In December 2010, the new Media Council announced that the tender (of April) for 92,9 MHz was unsuccessful, because Klubradio’s application was invalid – and at the same time announced a tender for 95,3 MHz, but with entirely different conditions than the draft publicized by ORTT previously. The new tender is for a „music radio that presents some local information and values” – while Klubradio has been a talk-radio concentrating on politics, with news, but almost no music. In the new tender, music ought to be at least 60% in order to get a score at all, and the talk-part should be related to “local public life, helping local everyday life”. While experience in media services is worth only 3 points from the 72, 12 points may be given upon „subjective evaluation”.
Thus, the new Media Council withdrew the frequency that Klubradio has won, and with the same move it made sure that the radio cannot re-apply for its old frequency. The Media Council’s members are appointed exclusively by the governing party Fidesz, and its head is appointed directly by the Prime Minister. Klubradio has been a talk-radio representing liberal values and critical of the conservative political parties (Fidesz calls itself “conservative”, although it might appear as radical). Klubradio’s reach has been 200-300 thousand persons, while its coverage 1,8 Million. The radio already lost most of its advertisers after the elections, when big state companies and other companies transferred their advertising spending to rival media outlets that are less critical with the government.

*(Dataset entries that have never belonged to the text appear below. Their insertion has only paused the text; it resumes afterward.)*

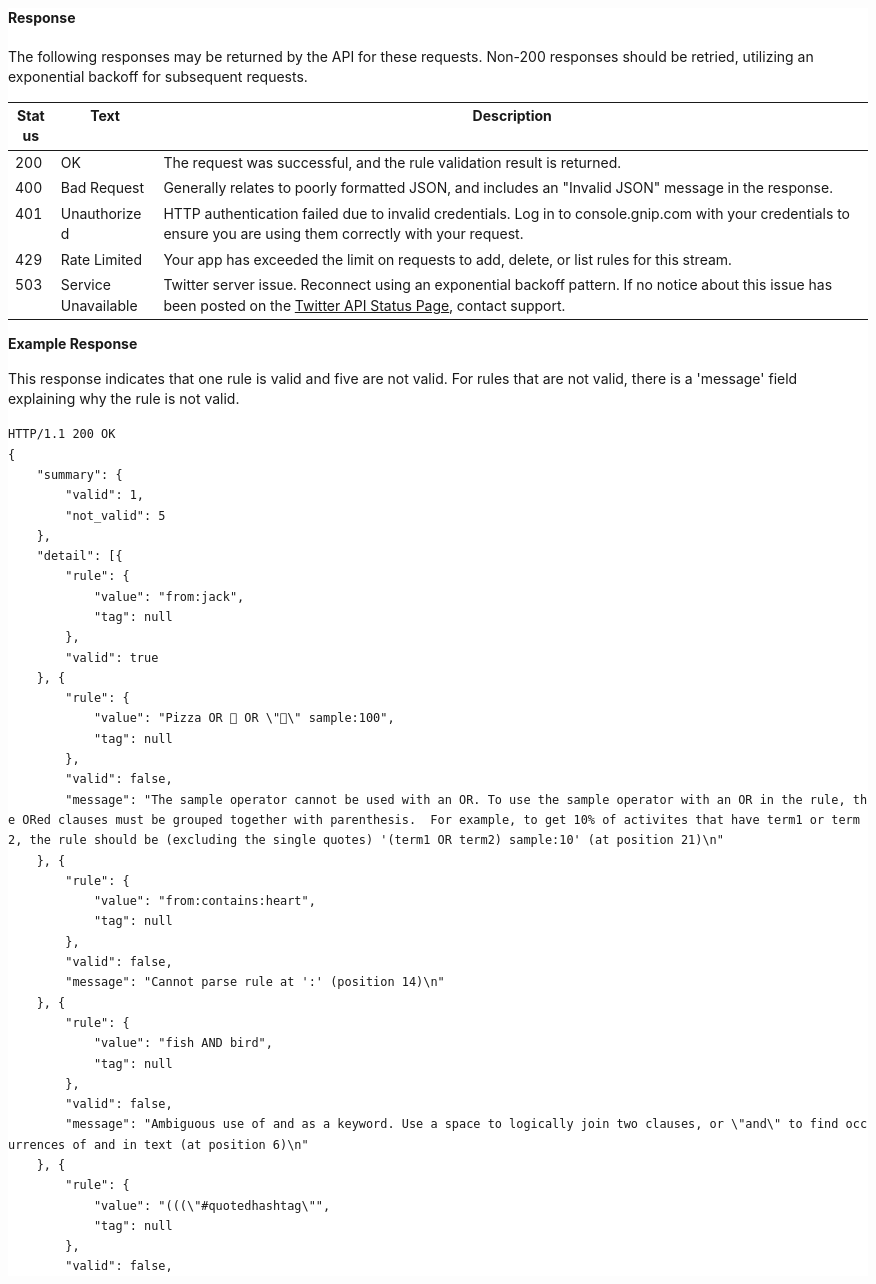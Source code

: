 #### Response

The following responses may be returned by the API for these requests. Non-200 responses should be retried, utilizing an exponential backoff for subsequent requests.

| Status | Text | Description |
| --- | --- | --- |
| 200 | OK  | The request was successful, and the rule validation result is returned. |
| 400 | Bad Request | Generally relates to poorly formatted JSON, and includes an "Invalid JSON" message in the response. |
| 401 | Unauthorized | HTTP authentication failed due to invalid credentials. Log in to console.gnip.com with your credentials to ensure you are using them correctly with your request. |
| 429 | Rate Limited | Your app has exceeded the limit on requests to add, delete, or list rules for this stream. |
| 503 | Service Unavailable | Twitter server issue. Reconnect using an exponential backoff pattern. If no notice about this issue has been posted on the [Twitter API Status Page](https://api.twitterstat.us/), contact support. |

  

**Example Response**

This response indicates that one rule is valid and five are not valid. For rules that are not valid, there is a 'message' field explaining why the rule is not valid.

    HTTP/1.1 200 OK
    {
        "summary": {
            "valid": 1,
            "not_valid": 5
        },
        "detail": [{
            "rule": {
                "value": "from:jack",
                "tag": null
            },
            "valid": true
        }, {
            "rule": {
                "value": "Pizza OR 🍕 OR \"🍕\" sample:100",
                "tag": null
            },
            "valid": false,
            "message": "The sample operator cannot be used with an OR. To use the sample operator with an OR in the rule, the ORed clauses must be grouped together with parenthesis.  For example, to get 10% of activites that have term1 or term2, the rule should be (excluding the single quotes) '(term1 OR term2) sample:10' (at position 21)\n"
        }, {
            "rule": {
                "value": "from:contains:heart",
                "tag": null
            },
            "valid": false,
            "message": "Cannot parse rule at ':' (position 14)\n"
        }, {
            "rule": {
                "value": "fish AND bird",
                "tag": null
            },
            "valid": false,
            "message": "Ambiguous use of and as a keyword. Use a space to logically join two clauses, or \"and\" to find occurrences of and in text (at position 6)\n"
        }, {
            "rule": {
                "value": "(((\"#quotedhashtag\"",
                "tag": null
            },
            "valid": false,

At the same time big layoffs are going on at the Hungarian public service media: 550 employees are fired, the names have been published last week. The number of public service employees have been very high indeed (about 3500), but the selection criteria of the layoffs was alleged political affiliation, or the “unfriendly” attitude to the current governing party and its representatives. The popular programmes that these people edited do not cease – only their “colour” and the staff that prepares them changes. Several of the fired employees are highly esteemed, experienced and famous reporters and editors. Allegedly, the list (which is not publicized) does not contain names of employees whose programmes have ceased recently and who therefore have nothing to do at the moment. At the same time, new employees are recruited from private TV-s that are known to be connected to the political right like HírTV, Echo TV or Lánchíd Radio. The layoff is likely to continue in autumn with the same number of people.